Add X-Forwarded headers in Nginx
Update the nginx.conf in the virtual server:
# nginx.conf
...
server {
listen 443 ssl;
listen [::]:443 ssl;
server_name ror-blog.com;
ssl_certificate /etc/nginx/nginx.crt;
ssl_certificate_key /etc/nginx/nginx.key;
location / {
root /usr/share/nginx/html;
try_files $uri @rails;
}
location @rails {
proxy_redirect off;
proxy_pass http://blog-railsapp-1:3000;
proxy_set_header Host $host;
proxy_set_header X-Forwarded-For $proxy_add_x_forwarded_for;
}
Restart nginx service:
$ docker compose restart nginx
Open https://<public_ip> in your web browser in the developer workstation and try to create a new article again. You’ll be able to create the article and Rails will redirect to https://<public-ip>/articles/1.
Redirect HTTP to HTTPS
If users try to access our web application via HTTP, we want to redirect them to HTTPS.
Update the HTTP server block in nginx.conf in the virtual server:
# nginx.conf
server {
listen 80;
listen [::]:80;
# location / {
# root /usr/share/nginx/html;
# try_files $uri @rails;
# }
# location @rails {
# proxy_redirect off;
# proxy_pass http://blog-railsapp-1:3000;
# }
return 302 https://$host$request_uri;
}
We have removed the location directive and added a new configuration directive return. It tells Nginx to send a 302 response with the HTTPS URL whenever an HTTP request is received.
Restart nginx service.
$ docker compose restart nginx
Try to access the application via HTTP and verify that you get redirected to HTTPS.

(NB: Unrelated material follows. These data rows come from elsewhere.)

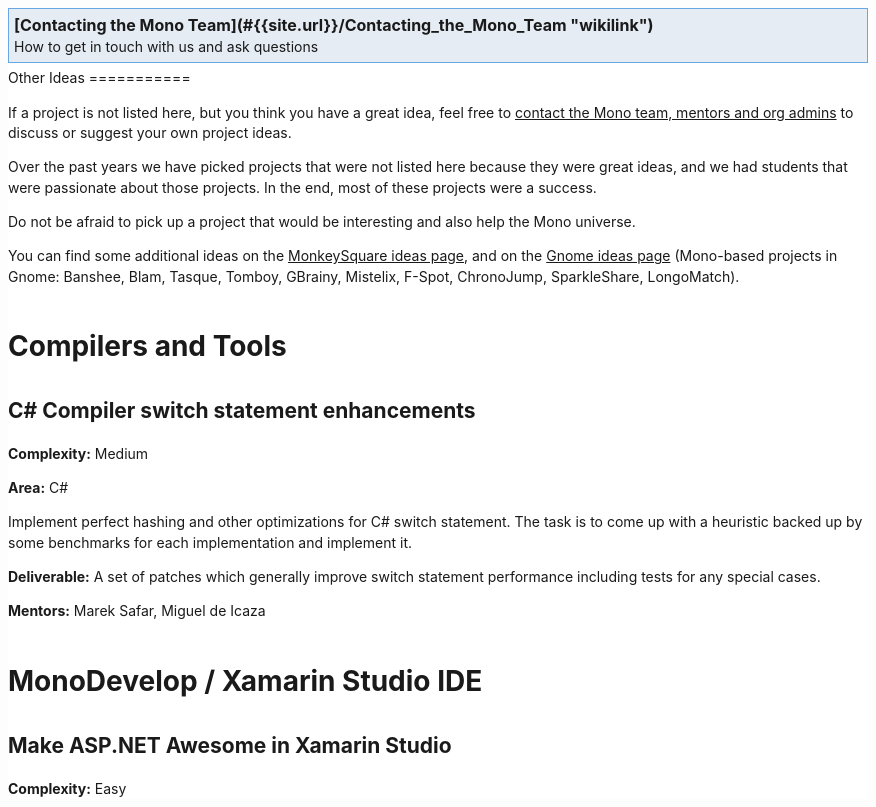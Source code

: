 </div>
<div style="padding: 5px; background-color: #E5ECF3; border: 1px solid #67A7E3;-moz-border-radius: 5px; margin-bottom: 5px">
<div style="font-size: 12pt; font-weight: bold;">
[Contacting the Mono Team](#{{site.url}}/Contacting_the_Mono_Team "wikilink")

</div>
How to get in touch with us and ask questions

</div>
</div>
Other Ideas
===========

If a project is not listed here, but you think you have a great idea,
feel free to [contact the Mono team, mentors and org
admins](#{{site.url}}/Contacting_the_Mono_Team "wikilink") to discuss or suggest your
own project ideas.

Over the past years we have picked projects that were not listed here
because they were great ideas, and we had students that were passionate
about those projects. In the end, most of these projects were a success.

Do not be afraid to pick up a project that would be interesting and also
help the Mono universe.

You can find some additional ideas on the [MonkeySquare ideas
page](http://monkeysquare.org/gsoc/projects), and on the [Gnome ideas
page](https://live.gnome.org/SummerOfCode2013/Ideas) (Mono-based
projects in Gnome: Banshee, Blam, Tasque, Tomboy, GBrainy, Mistelix,
F-Spot, ChronoJump, SparkleShare, LongoMatch).

Compilers and Tools
===================

C\# Compiler switch statement enhancements
------------------------------------------

**Complexity:** Medium

**Area:** C\#

Implement perfect hashing and other optimizations for C\# switch
statement. The task is to come up with a heuristic backed up by some
benchmarks for each implementation and implement it.

**Deliverable:** A set of patches which generally improve switch
statement performance including tests for any special cases.

**Mentors:** Marek Safar, Miguel de Icaza

MonoDevelop / Xamarin Studio IDE
================================

Make ASP.NET Awesome in Xamarin Studio
--------------------------------------

**Complexity:** Easy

Step-6: Setting up a domain name
Buy a domain name from a domain registrar and configure DNS for the public IP address of the virtual server. Refer to the domain registrar’s documentation on how to configure DNS.
You don’t need to configure anything in Nginx or Rails for setting up a domain name.
Wrapping up
That’s it. Our Rails application is live, on a single virtual server.
We are using a DIY database for this Rails deployment. Operating a DIY database demands a lot of effort and skill. A managed database solution from your cloud provider can relieve you of this burden.
Also, since our app is running on a single virtual server, we do not have a proper redundancy or a fail-over mechanism.
But this setup is quite OK for a hobby project or validating a startup idea. In an upcoming article, we will discuss more about different web app deployment architectures so you can make an informed decision on the best method for deploying your Rails app.